There's only one other large recorded earthquake in the area -- the 1992 magnitude 7.2 Cape Mendocino event -- that may have its origins on the subduction interface, said Hellweg.

"And then we have the big one from 1700 when it was the entire fault," she said. "But we really don't know of any earthquakes that we've measured with instruments that were on the interface. And people have postulated that it is locked and nothing's going to happen until the next big one comes."

"Cascadia is really unusual in that in the instrumental era, it has been eerily quiet," said Lori Dengler, a retired seismologist from Cal Poly Humboldt and one of the study's co-authors. "We don't have smaller earthquakes, and that's not something you usually see in subduction zones."

In Humboldt County, Dengler added, there's the question of whether mapped faults in the overlying North American plate that are related to the subduction interface "rupture on their own or do they only rupture as part of a megathrust event? It looks like this is a little patch on the megathrust that did rupture. So this is really new in terms of our understanding of how Cascadia works."

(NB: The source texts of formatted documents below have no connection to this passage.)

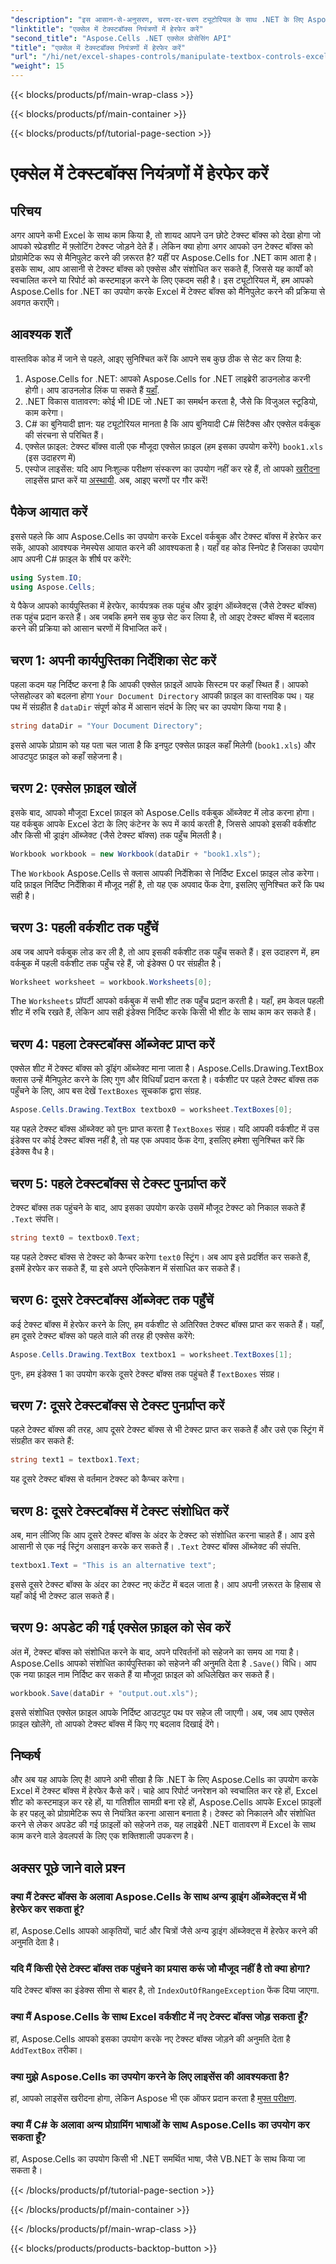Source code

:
 ```yaml
---
"description": "इस आसान-से-अनुसरण, चरण-दर-चरण ट्यूटोरियल के साथ .NET के लिए Aspose.Cells का उपयोग करके Excel में टेक्स्ट बॉक्स में हेरफेर करना सीखें।"
"linktitle": "एक्सेल में टेक्स्टबॉक्स नियंत्रणों में हेरफेर करें"
"second_title": "Aspose.Cells .NET एक्सेल प्रोसेसिंग API"
"title": "एक्सेल में टेक्स्टबॉक्स नियंत्रणों में हेरफेर करें"
"url": "/hi/net/excel-shapes-controls/manipulate-textbox-controls-excel/"
"weight": 15
---
```


{{< blocks/products/pf/main-wrap-class >}}

{{< blocks/products/pf/main-container >}}

{{< blocks/products/pf/tutorial-page-section >}}

# एक्सेल में टेक्स्टबॉक्स नियंत्रणों में हेरफेर करें

## परिचय
अगर आपने कभी Excel के साथ काम किया है, तो शायद आपने उन छोटे टेक्स्ट बॉक्स को देखा होगा जो आपको स्प्रेडशीट में फ़्लोटिंग टेक्स्ट जोड़ने देते हैं। लेकिन क्या होगा अगर आपको उन टेक्स्ट बॉक्स को प्रोग्रामेटिक रूप से मैनिपुलेट करने की ज़रूरत है? यहीं पर Aspose.Cells for .NET काम आता है। इसके साथ, आप आसानी से टेक्स्ट बॉक्स को एक्सेस और संशोधित कर सकते हैं, जिससे यह कार्यों को स्वचालित करने या रिपोर्ट को कस्टमाइज़ करने के लिए एकदम सही है। इस ट्यूटोरियल में, हम आपको Aspose.Cells for .NET का उपयोग करके Excel में टेक्स्ट बॉक्स को मैनिपुलेट करने की प्रक्रिया से अवगत कराएँगे।
## आवश्यक शर्तें
वास्तविक कोड में जाने से पहले, आइए सुनिश्चित करें कि आपने सब कुछ ठीक से सेट कर लिया है:
1. Aspose.Cells for .NET: आपको Aspose.Cells for .NET लाइब्रेरी डाउनलोड करनी होगी। आप डाउनलोड लिंक पा सकते हैं [यहाँ](https://releases.aspose.com/cells/net/).
2. .NET विकास वातावरण: कोई भी IDE जो .NET का समर्थन करता है, जैसे कि विजुअल स्टूडियो, काम करेगा।
3. C# का बुनियादी ज्ञान: यह ट्यूटोरियल मानता है कि आप बुनियादी C# सिंटैक्स और एक्सेल वर्कबुक की संरचना से परिचित हैं।
4. एक्सेल फ़ाइल: टेक्स्ट बॉक्स वाली एक मौजूदा एक्सेल फ़ाइल (हम इसका उपयोग करेंगे) `book1.xls` (इस उदाहरण में)
5. एस्पोज लाइसेंस: यदि आप निःशुल्क परीक्षण संस्करण का उपयोग नहीं कर रहे हैं, तो आपको [खरीदना](https://purchase.aspose.com/buy) लाइसेंस प्राप्त करें या [अस्थायी](https://purchase.aspose.com/temporary-license/).
अब, आइए चरणों पर गौर करें!
## पैकेज आयात करें
इससे पहले कि आप Aspose.Cells का उपयोग करके Excel वर्कबुक और टेक्स्ट बॉक्स में हेरफेर कर सकें, आपको आवश्यक नेमस्पेस आयात करने की आवश्यकता है। यहाँ वह कोड स्निपेट है जिसका उपयोग आप अपनी C# फ़ाइल के शीर्ष पर करेंगे:
```csharp
using System.IO;
using Aspose.Cells;
```
ये पैकेज आपको कार्यपुस्तिका में हेरफेर, कार्यपत्रक तक पहुंच और ड्राइंग ऑब्जेक्ट्स (जैसे टेक्स्ट बॉक्स) तक पहुंच प्रदान करते हैं।
अब जबकि हमने सब कुछ सेट कर लिया है, तो आइए टेक्स्ट बॉक्स में बदलाव करने की प्रक्रिया को आसान चरणों में विभाजित करें।
## चरण 1: अपनी कार्यपुस्तिका निर्देशिका सेट करें
पहला कदम यह निर्दिष्ट करना है कि आपकी एक्सेल फ़ाइलें आपके सिस्टम पर कहाँ स्थित हैं। आपको प्लेसहोल्डर को बदलना होगा `Your Document Directory` आपकी फ़ाइल का वास्तविक पथ। यह पथ में संग्रहीत है `dataDir` संपूर्ण कोड में आसान संदर्भ के लिए चर का उपयोग किया गया है।
```csharp
string dataDir = "Your Document Directory";
```
इससे आपके प्रोग्राम को यह पता चल जाता है कि इनपुट एक्सेल फ़ाइल कहाँ मिलेगी (`book1.xls`) और आउटपुट फ़ाइल को कहाँ सहेजना है।
## चरण 2: एक्सेल फ़ाइल खोलें
इसके बाद, आपको मौजूदा Excel फ़ाइल को Aspose.Cells वर्कबुक ऑब्जेक्ट में लोड करना होगा। यह वर्कबुक आपके Excel डेटा के लिए कंटेनर के रूप में कार्य करती है, जिससे आपको इसकी वर्कशीट और किसी भी ड्राइंग ऑब्जेक्ट (जैसे टेक्स्ट बॉक्स) तक पहुँच मिलती है।
```csharp
Workbook workbook = new Workbook(dataDir + "book1.xls");
```
The `Workbook` Aspose.Cells से क्लास आपकी निर्देशिका से निर्दिष्ट Excel फ़ाइल लोड करेगा। यदि फ़ाइल निर्दिष्ट निर्देशिका में मौजूद नहीं है, तो यह एक अपवाद फेंक देगा, इसलिए सुनिश्चित करें कि पथ सही है।
## चरण 3: पहली वर्कशीट तक पहुँचें
अब जब आपने वर्कबुक लोड कर ली है, तो आप इसकी वर्कशीट तक पहुँच सकते हैं। इस उदाहरण में, हम वर्कबुक में पहली वर्कशीट तक पहुँच रहे हैं, जो इंडेक्स 0 पर संग्रहीत है।
```csharp
Worksheet worksheet = workbook.Worksheets[0];
```
The `Worksheets` प्रॉपर्टी आपको वर्कबुक में सभी शीट तक पहुँच प्रदान करती है। यहाँ, हम केवल पहली शीट में रुचि रखते हैं, लेकिन आप सही इंडेक्स निर्दिष्ट करके किसी भी शीट के साथ काम कर सकते हैं।
## चरण 4: पहला टेक्स्टबॉक्स ऑब्जेक्ट प्राप्त करें
एक्सेल शीट में टेक्स्ट बॉक्स को ड्रॉइंग ऑब्जेक्ट माना जाता है। Aspose.Cells.Drawing.TextBox क्लास उन्हें मैनिपुलेट करने के लिए गुण और विधियाँ प्रदान करता है। वर्कशीट पर पहले टेक्स्ट बॉक्स तक पहुँचने के लिए, आप बस देखें `TextBoxes` सूचकांक द्वारा संग्रह.
```csharp
Aspose.Cells.Drawing.TextBox textbox0 = worksheet.TextBoxes[0];
```
यह पहले टेक्स्ट बॉक्स ऑब्जेक्ट को पुनः प्राप्त करता है `TextBoxes` संग्रह। यदि आपकी वर्कशीट में उस इंडेक्स पर कोई टेक्स्ट बॉक्स नहीं है, तो यह एक अपवाद फेंक देगा, इसलिए हमेशा सुनिश्चित करें कि इंडेक्स वैध है।
## चरण 5: पहले टेक्स्टबॉक्स से टेक्स्ट पुनर्प्राप्त करें
टेक्स्ट बॉक्स तक पहुंचने के बाद, आप इसका उपयोग करके उसमें मौजूद टेक्स्ट को निकाल सकते हैं `.Text` संपत्ति।
```csharp
string text0 = textbox0.Text;
```
यह पहले टेक्स्ट बॉक्स से टेक्स्ट को कैप्चर करेगा `text0` स्ट्रिंग। अब आप इसे प्रदर्शित कर सकते हैं, इसमें हेरफेर कर सकते हैं, या इसे अपने एप्लिकेशन में संसाधित कर सकते हैं।
## चरण 6: दूसरे टेक्स्टबॉक्स ऑब्जेक्ट तक पहुँचें
कई टेक्स्ट बॉक्स में हेरफेर करने के लिए, हम वर्कशीट से अतिरिक्त टेक्स्ट बॉक्स प्राप्त कर सकते हैं। यहाँ, हम दूसरे टेक्स्ट बॉक्स को पहले वाले की तरह ही एक्सेस करेंगे:
```csharp
Aspose.Cells.Drawing.TextBox textbox1 = worksheet.TextBoxes[1];
```
पुनः, हम इंडेक्स 1 का उपयोग करके दूसरे टेक्स्ट बॉक्स तक पहुंचते हैं `TextBoxes` संग्रह।
## चरण 7: दूसरे टेक्स्टबॉक्स से टेक्स्ट पुनर्प्राप्त करें
पहले टेक्स्ट बॉक्स की तरह, आप दूसरे टेक्स्ट बॉक्स से भी टेक्स्ट प्राप्त कर सकते हैं और उसे एक स्ट्रिंग में संग्रहीत कर सकते हैं:
```csharp
string text1 = textbox1.Text;
```
यह दूसरे टेक्स्ट बॉक्स से वर्तमान टेक्स्ट को कैप्चर करेगा।
## चरण 8: दूसरे टेक्स्टबॉक्स में टेक्स्ट संशोधित करें
अब, मान लीजिए कि आप दूसरे टेक्स्ट बॉक्स के अंदर के टेक्स्ट को संशोधित करना चाहते हैं। आप इसे आसानी से एक नई स्ट्रिंग असाइन करके कर सकते हैं। `.Text` टेक्स्ट बॉक्स ऑब्जेक्ट की संपत्ति.
```csharp
textbox1.Text = "This is an alternative text";
```
इससे दूसरे टेक्स्ट बॉक्स के अंदर का टेक्स्ट नए कंटेंट में बदल जाता है। आप अपनी ज़रूरत के हिसाब से यहाँ कोई भी टेक्स्ट डाल सकते हैं।
## चरण 9: अपडेट की गई एक्सेल फ़ाइल को सेव करें
अंत में, टेक्स्ट बॉक्स को संशोधित करने के बाद, अपने परिवर्तनों को सहेजने का समय आ गया है। Aspose.Cells आपको संशोधित कार्यपुस्तिका को सहेजने की अनुमति देता है `.Save()` विधि। आप एक नया फ़ाइल नाम निर्दिष्ट कर सकते हैं या मौजूदा फ़ाइल को अधिलेखित कर सकते हैं।
```csharp
workbook.Save(dataDir + "output.out.xls");
```
इससे संशोधित एक्सेल फ़ाइल आपके निर्दिष्ट आउटपुट पथ पर सहेज ली जाएगी। अब, जब आप एक्सेल फ़ाइल खोलेंगे, तो आपको टेक्स्ट बॉक्स में किए गए बदलाव दिखाई देंगे।
## निष्कर्ष
और अब यह आपके लिए है! आपने अभी सीखा है कि .NET के लिए Aspose.Cells का उपयोग करके Excel में टेक्स्ट बॉक्स में हेरफेर कैसे करें। चाहे आप रिपोर्ट जनरेशन को स्वचालित कर रहे हों, Excel शीट को कस्टमाइज़ कर रहे हों, या गतिशील सामग्री बना रहे हों, Aspose.Cells आपके Excel फ़ाइलों के हर पहलू को प्रोग्रामेटिक रूप से नियंत्रित करना आसान बनाता है। टेक्स्ट को निकालने और संशोधित करने से लेकर अपडेट की गई फ़ाइलों को सहेजने तक, यह लाइब्रेरी .NET वातावरण में Excel के साथ काम करने वाले डेवलपर्स के लिए एक शक्तिशाली उपकरण है।
## अक्सर पूछे जाने वाले प्रश्न
### क्या मैं टेक्स्ट बॉक्स के अलावा Aspose.Cells के साथ अन्य ड्राइंग ऑब्जेक्ट्स में भी हेरफेर कर सकता हूं?
हां, Aspose.Cells आपको आकृतियों, चार्ट और चित्रों जैसे अन्य ड्राइंग ऑब्जेक्ट्स में हेरफेर करने की अनुमति देता है।
### यदि मैं किसी ऐसे टेक्स्ट बॉक्स तक पहुंचने का प्रयास करूं जो मौजूद नहीं है तो क्या होगा?
यदि टेक्स्ट बॉक्स का इंडेक्स सीमा से बाहर है, तो `IndexOutOfRangeException` फेंक दिया जाएगा.
### क्या मैं Aspose.Cells के साथ Excel वर्कशीट में नए टेक्स्ट बॉक्स जोड़ सकता हूँ?
हां, Aspose.Cells आपको इसका उपयोग करके नए टेक्स्ट बॉक्स जोड़ने की अनुमति देता है `AddTextBox` तरीका।
### क्या मुझे Aspose.Cells का उपयोग करने के लिए लाइसेंस की आवश्यकता है?
हां, आपको लाइसेंस खरीदना होगा, लेकिन Aspose भी एक ऑफर प्रदान करता है [मुफ्त परीक्षण](https://releases.aspose.com/).
### क्या मैं C# के अलावा अन्य प्रोग्रामिंग भाषाओं के साथ Aspose.Cells का उपयोग कर सकता हूँ?
हां, Aspose.Cells का उपयोग किसी भी .NET समर्थित भाषा, जैसे VB.NET के साथ किया जा सकता है।

{{< /blocks/products/pf/tutorial-page-section >}}

{{< /blocks/products/pf/main-container >}}

{{< /blocks/products/pf/main-wrap-class >}}

{{< blocks/products/products-backtop-button >}}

Hellweg and colleagues spent three years revisiting the enigma of the 1954 event, which has gone by many names over the years. They analyzed published earthquake catalogs, unpublished data from the Berkeley archives and newly identified data from accelerometers that were operated at the time of the earthquake by the United States Coast and Geodetic Survey (USCGS).

Along the way, Hellweg recruited colleagues to contribute their expertise in locating and digitizing records, creating a probability cloud for the earthquake's hypocenter using modern software, and determining a mechanism for the earthquake.

It was especially helpful to find records of how these data were collected, including how the relevant stations and instruments operated, and what calculations were made with these data throughout the years, Hellweg said, noting the importance of preserving those types of records.

"Even when we think about our modern data collection, and what we preserve, we need to think about it in terms of somebody who in 50 years might want to go back and look at it," she said. "The metadata are really important."

The researchers also revisited estimates of the earthquake's intensity, with the help of reports that detailed damaging and felt shaking that had been gathered by the USCGS, newspaper archives, photos, maps of damage to the water supply for the nearby town of Eureka, and newly collected eyewitness accounts.

As part of the study, the researchers placed a call for earthquake stories in local newspapers and Facebook groups. Stories came in from people who were children when the earthquake happened 71 years ago, but they had remarkably consistent memories of sloshing bathtubs, toppling chimneys and rolling ground that allowed Hellweg and colleagues to estimate the earthquake's intensity.

One 11-year-old girl was riding her bicycle with a friend when they felt the shaking, and the two of them immediately dropped to the ground and covered their heads, doing what they had been taught in their school's atomic bomb drills.

She remembers rolling ground, toppling chimneys and sparking power lines, but one of the images that stuck with her was the unheard-of sight (in 1954) of a woman coming out of her home with her hair still in curlers.